I don't see what the problem is with replacing a manufacturing economy with a service economy.
Anyway, I disagree with Moltke that it was simply a strong manufacturing base which made our war debt negligible. In fact, it was our comparative strength worldwide. Competition in the manufacturing sector from places like China and Japan but also in services from India means that the US economy has only so much room left to grow. Much of the productivity gains of the past decade have been due to technological advances which (I assume with no evidence whatsoever) are giving diminishing returns and because of our shift from a manufacturing to a service economy. The US has little room left to grow, and it's difficult to raise taxes.
But there are other reasons why we need to be concerned about the budget deficit. First, the Euro has lately become a gradually more viable alternative to the dollar as a reserve currency. It's demonstrated its stability throughout the current downturn and for a while has actually been rising against the dollar. One reason China invests largely in US bonds is because it's one of the few markets that can absorb the large quantity of demand it has to offer, but the Euro is fast becoming an equally good substitute.
Second, there is absolutely no chance whatsoever of balancing our budget during the next 4 to 8 years. Baby boomers are retiring, and Obama wants to spend more on social services.
I don't know how you can use the example of Japan with a straight face. It seems to me that the crowding out of private investment is one of the reasons their economy is in such shitters.
The point being, if the US wants to avoid having spending cuts/inflation forced upon it, we have to weigh the real benefits of something like the stimulus package with the long term risk of debt default.
This is an incredibly important piece of the puzzle, why and how have these artificial bubbles been created, well the answer is that they were created to artificially balance out perpetually falling wages and perpetually falling public sector investment in the economy. The United States has had expansionary monetary policy for a decade now trying to sustain the economy artificially above its natural level (a level which was in steady decile) this created huge amounts of private debt hence the financial crisis. The economic crisis is so bad today because the problems have been steadily growing worse whilst these bubbles cover them up.

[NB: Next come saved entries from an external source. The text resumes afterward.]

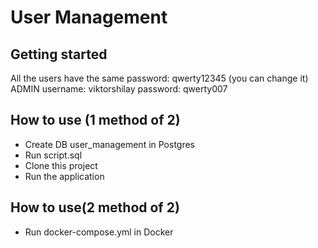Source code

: # User Management
## Getting started
All the users have the same password: qwerty12345 (you can change it)  
ADMIN username: viktorshilay password: qwerty007

## How to use (1 method of 2)
+ Create DB user_management in Postgres
+ Run script.sql
+ Clone this project
+ Run the application

## How to use(2 method of 2)
+ Run docker-compose.yml in Docker
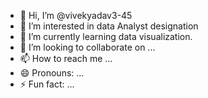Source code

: - 👋 Hi, I’m @vivekyadav3-45
- 👀 I’m interested in data Analyst designation 
- 🌱 I’m currently learning data visualization.
- 💞️ I’m looking to collaborate on ...
- 📫 How to reach me ...
- 😄 Pronouns: ...
- ⚡ Fun fact: ...

<!---
vivekyadav3-45/vivekyadav3-45 is a ✨ special ✨ repository because its `README.md` (this file) appears on your GitHub profile.
You can click the Preview link to take a look at your changes.
--->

I don't understand this. You're going to have to explain this to me. I would assume that lower wages (if that's a fact, I don't know) would be due to increasing global competition.
wages fall > debt rises > debt becomes unsustainable > bank problems > problems in the economy which already existed rise to the surface > demand collapses > trade stops > jobs lost.
I was thinking more along the lines of
hungry and angry -> military conscription -> martial law
The pattern I was trying to establish was that with each level, the effects hit closer and closer to home. There will be more of these guys:
57,000 jobs lost, 45% trade decrease, another $2 trillion in bank bailouts all in one week.....not easy for these numbers to sink in.
I will tell you what must be done. You must start to hire workers into the public sector in epic proportions I estimate something on the order of one trillion dollars will be the minimum level of increased expenditure. I'm talking about hiring teachers and hiring nurses, you will be killing two birds with one stone, generate demand to deal with the immediate crisis and by helping fix the institutional problems at the same time. You must also hire tradesmen to do general maintenance etc. Hiring workers by the millions and keeping them hired permanently would do alot to actually fix the problems at the heart of the economy. We are talking about jobs that did exist in the 1970's but were lost due to decreasing government and state expenditure.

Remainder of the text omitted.